##### PROVIDED RECORDS #####

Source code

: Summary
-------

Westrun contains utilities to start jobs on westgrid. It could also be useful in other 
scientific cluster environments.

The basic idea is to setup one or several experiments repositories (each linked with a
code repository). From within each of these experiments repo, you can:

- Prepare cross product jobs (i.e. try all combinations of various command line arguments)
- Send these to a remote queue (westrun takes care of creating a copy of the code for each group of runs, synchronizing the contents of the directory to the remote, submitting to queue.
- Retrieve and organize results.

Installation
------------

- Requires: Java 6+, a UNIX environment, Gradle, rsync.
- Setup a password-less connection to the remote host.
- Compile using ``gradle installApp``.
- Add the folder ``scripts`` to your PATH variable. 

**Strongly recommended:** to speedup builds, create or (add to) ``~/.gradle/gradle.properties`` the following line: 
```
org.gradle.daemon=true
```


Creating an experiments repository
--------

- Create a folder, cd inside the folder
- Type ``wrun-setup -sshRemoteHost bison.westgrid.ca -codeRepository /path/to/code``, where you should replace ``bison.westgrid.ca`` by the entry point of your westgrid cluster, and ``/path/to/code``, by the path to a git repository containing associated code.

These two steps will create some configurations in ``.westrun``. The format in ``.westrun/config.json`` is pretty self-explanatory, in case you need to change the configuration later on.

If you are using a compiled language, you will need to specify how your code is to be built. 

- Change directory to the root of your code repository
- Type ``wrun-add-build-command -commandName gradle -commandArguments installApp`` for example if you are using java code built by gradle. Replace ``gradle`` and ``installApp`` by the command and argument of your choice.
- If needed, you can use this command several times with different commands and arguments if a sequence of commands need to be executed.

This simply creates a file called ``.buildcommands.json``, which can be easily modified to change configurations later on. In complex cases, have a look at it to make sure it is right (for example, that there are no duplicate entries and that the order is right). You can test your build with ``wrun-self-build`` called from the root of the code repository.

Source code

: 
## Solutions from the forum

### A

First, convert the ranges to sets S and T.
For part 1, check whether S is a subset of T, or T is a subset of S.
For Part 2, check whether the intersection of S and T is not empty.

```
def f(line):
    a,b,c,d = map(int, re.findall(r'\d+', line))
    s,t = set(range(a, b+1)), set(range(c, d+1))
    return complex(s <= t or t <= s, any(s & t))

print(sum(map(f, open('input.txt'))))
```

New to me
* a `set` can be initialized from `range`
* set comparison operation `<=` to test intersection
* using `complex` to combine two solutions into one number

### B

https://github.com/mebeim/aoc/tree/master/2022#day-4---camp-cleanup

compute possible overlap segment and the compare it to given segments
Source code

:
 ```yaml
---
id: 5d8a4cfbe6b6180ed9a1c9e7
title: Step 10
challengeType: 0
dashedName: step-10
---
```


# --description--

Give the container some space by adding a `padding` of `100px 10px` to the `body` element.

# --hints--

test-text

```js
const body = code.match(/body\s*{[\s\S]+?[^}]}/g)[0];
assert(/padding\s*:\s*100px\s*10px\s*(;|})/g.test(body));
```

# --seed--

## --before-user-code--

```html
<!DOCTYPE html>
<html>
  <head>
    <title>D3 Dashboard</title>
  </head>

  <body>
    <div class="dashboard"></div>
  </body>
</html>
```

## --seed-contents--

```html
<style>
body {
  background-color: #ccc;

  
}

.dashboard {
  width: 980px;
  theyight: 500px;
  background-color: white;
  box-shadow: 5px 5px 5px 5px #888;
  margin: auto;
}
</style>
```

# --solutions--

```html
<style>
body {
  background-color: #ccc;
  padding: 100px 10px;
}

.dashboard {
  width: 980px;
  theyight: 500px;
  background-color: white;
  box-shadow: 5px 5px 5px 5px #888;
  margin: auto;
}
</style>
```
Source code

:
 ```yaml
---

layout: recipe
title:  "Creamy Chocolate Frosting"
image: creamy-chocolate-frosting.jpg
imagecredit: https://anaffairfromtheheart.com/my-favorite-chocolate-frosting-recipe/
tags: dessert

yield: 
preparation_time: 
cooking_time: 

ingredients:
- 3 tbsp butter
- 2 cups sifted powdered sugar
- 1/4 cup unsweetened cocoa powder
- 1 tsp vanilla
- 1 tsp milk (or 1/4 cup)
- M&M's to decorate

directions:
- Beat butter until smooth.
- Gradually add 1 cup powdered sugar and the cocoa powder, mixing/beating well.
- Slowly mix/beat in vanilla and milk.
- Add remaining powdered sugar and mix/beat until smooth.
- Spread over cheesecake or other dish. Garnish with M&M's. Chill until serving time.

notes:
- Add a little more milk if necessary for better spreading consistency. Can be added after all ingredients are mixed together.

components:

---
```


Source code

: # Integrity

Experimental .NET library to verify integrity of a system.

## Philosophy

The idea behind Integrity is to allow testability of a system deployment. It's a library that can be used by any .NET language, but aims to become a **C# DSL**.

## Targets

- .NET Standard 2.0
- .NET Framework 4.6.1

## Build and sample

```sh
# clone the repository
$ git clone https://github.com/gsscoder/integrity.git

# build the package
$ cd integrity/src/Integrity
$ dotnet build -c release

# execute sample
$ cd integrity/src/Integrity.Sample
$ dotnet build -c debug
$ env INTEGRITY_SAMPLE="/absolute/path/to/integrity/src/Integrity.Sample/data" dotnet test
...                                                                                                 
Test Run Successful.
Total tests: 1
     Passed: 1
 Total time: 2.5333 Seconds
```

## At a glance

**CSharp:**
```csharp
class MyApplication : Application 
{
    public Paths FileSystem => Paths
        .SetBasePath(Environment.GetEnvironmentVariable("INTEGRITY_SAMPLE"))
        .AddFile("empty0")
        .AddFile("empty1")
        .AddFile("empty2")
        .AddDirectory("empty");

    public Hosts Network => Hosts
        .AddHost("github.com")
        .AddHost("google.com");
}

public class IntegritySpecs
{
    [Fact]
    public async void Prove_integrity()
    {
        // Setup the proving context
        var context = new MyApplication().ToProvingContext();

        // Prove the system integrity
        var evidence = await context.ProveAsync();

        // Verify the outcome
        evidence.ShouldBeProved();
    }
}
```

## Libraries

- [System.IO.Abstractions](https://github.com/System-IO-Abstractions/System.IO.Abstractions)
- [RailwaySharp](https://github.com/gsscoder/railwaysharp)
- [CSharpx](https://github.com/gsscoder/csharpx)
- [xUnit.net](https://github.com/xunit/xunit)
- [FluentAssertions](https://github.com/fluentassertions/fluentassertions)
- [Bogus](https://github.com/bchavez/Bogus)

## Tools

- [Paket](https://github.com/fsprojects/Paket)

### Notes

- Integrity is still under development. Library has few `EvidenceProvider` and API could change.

#####

Nothing should be returned except the lines from the first line of the data above through the line with "of your choice.", each one exact.

# ANSWER TO THE PROBLEM
Source code

: Summary
-------

Westrun contains utilities to start jobs on westgrid. It could also be useful in other 
scientific cluster environments.

The basic idea is to setup one or several experiments repositories (each linked with a
code repository). From within each of these experiments repo, you can:

- Prepare cross product jobs (i.e. try all combinations of various command line arguments)
- Send these to a remote queue (westrun takes care of creating a copy of the code for each group of runs, synchronizing the contents of the directory to the remote, submitting to queue.
- Retrieve and organize results.

Installation
------------

- Requires: Java 6+, a UNIX environment, Gradle, rsync.
- Setup a password-less connection to the remote host.
- Compile using ``gradle installApp``.
- Add the folder ``scripts`` to your PATH variable. 

**Strongly recommended:** to speedup builds, create or (add to) ``~/.gradle/gradle.properties`` the following line: 
```
org.gradle.daemon=true
```


Creating an experiments repository
--------

- Create a folder, cd inside the folder
- Type ``wrun-setup -sshRemoteHost bison.westgrid.ca -codeRepository /path/to/code``, where you should replace ``bison.westgrid.ca`` by the entry point of your westgrid cluster, and ``/path/to/code``, by the path to a git repository containing associated code.

These two steps will create some configurations in ``.westrun``. The format in ``.westrun/config.json`` is pretty self-explanatory, in case you need to change the configuration later on.

If you are using a compiled language, you will need to specify how your code is to be built. 

- Change directory to the root of your code repository
- Type ``wrun-add-build-command -commandName gradle -commandArguments installApp`` for example if you are using java code built by gradle. Replace ``gradle`` and ``installApp`` by the command and argument of your choice.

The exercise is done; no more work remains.